Look at the entries below and restate word for word the lines from the first through the one that has "εξήγησεν εις αυτήν.".

_ _ _ _ _

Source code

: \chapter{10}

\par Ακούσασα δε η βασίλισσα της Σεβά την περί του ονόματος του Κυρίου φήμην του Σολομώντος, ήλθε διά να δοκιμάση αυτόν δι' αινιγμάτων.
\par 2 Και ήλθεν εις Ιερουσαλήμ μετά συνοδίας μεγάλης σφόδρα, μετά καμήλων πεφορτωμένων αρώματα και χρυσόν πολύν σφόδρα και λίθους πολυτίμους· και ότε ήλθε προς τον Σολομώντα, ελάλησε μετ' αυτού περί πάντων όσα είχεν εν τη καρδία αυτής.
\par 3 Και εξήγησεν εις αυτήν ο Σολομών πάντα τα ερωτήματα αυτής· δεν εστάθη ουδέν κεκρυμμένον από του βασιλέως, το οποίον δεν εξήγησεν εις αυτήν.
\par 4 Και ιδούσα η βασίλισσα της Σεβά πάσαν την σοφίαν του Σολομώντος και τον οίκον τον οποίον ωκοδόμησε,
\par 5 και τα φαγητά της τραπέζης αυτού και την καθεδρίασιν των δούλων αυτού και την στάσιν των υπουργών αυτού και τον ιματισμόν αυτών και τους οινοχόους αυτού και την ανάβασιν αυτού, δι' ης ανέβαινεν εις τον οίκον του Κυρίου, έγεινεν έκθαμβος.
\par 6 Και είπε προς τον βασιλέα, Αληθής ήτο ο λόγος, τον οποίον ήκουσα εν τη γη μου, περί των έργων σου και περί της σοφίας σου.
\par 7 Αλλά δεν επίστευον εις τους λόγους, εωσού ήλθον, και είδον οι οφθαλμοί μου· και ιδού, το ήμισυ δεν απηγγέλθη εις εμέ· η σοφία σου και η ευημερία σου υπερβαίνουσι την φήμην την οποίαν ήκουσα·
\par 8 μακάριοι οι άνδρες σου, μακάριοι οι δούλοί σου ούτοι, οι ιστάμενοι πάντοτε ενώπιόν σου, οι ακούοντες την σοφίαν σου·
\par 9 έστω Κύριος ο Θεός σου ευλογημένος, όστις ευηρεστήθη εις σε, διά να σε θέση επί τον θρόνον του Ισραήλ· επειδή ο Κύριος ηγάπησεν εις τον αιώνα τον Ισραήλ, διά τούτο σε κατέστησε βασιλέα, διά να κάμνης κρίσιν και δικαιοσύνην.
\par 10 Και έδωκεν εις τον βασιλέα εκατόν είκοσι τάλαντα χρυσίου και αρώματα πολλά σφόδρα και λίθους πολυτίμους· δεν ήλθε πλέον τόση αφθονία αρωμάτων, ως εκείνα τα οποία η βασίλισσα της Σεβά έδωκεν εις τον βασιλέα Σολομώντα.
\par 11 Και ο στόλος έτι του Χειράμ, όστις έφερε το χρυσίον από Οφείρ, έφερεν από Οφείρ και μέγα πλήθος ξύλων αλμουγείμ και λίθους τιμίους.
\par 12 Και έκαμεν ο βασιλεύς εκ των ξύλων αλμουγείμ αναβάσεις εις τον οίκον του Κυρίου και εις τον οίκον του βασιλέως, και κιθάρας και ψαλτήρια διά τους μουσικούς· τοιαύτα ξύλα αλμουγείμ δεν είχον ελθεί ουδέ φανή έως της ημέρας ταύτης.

_ _ _ _ _

Answer to this task.
Source code

: \chapter{10}

\par Ακούσασα δε η βασίλισσα της Σεβά την περί του ονόματος του Κυρίου φήμην του Σολομώντος, ήλθε διά να δοκιμάση αυτόν δι' αινιγμάτων.
\par 2 Και ήλθεν εις Ιερουσαλήμ μετά συνοδίας μεγάλης σφόδρα, μετά καμήλων πεφορτωμένων αρώματα και χρυσόν πολύν σφόδρα και λίθους πολυτίμους· και ότε ήλθε προς τον Σολομώντα, ελάλησε μετ' αυτού περί πάντων όσα είχεν εν τη καρδία αυτής.
\par 3 Και εξήγησεν εις αυτήν ο Σολομών πάντα τα ερωτήματα αυτής· δεν εστάθη ουδέν κεκρυμμένον από του βασιλέως, το οποίον δεν εξήγησεν εις αυτήν.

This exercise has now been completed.